**EXERCISE DIRECTIONS**: Bring together copies of the lines in the data below that contain the word "Phase".

**SUPPLIED DATA**:
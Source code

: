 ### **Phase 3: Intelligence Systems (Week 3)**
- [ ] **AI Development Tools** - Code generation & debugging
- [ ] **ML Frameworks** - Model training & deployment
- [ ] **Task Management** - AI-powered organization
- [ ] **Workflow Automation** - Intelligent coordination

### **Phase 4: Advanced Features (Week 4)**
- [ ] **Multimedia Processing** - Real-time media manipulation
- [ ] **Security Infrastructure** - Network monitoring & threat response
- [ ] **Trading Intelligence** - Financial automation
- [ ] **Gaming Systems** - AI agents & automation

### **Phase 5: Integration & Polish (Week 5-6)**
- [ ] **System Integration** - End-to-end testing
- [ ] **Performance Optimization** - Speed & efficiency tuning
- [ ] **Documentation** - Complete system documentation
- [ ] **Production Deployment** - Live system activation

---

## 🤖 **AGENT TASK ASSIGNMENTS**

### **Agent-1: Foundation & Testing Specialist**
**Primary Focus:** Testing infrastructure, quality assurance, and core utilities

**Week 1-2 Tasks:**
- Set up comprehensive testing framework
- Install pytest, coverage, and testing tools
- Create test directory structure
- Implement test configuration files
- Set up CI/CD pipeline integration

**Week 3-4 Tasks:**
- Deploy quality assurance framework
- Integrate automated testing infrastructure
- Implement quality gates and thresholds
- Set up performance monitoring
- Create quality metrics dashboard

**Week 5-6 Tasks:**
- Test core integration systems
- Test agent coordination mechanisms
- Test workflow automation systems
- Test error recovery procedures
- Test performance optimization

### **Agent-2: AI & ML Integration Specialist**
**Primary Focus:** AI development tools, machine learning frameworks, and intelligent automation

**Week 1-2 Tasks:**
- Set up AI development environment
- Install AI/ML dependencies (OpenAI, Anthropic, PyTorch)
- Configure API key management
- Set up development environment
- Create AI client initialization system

**WRITTEN SOLUTION**:
: ### **Phase 3: Intelligence Systems (Week 3)**
### **Phase 4: Advanced Features (Week 4)**
### **Phase 5: Integration & Polish (Week 5-6)**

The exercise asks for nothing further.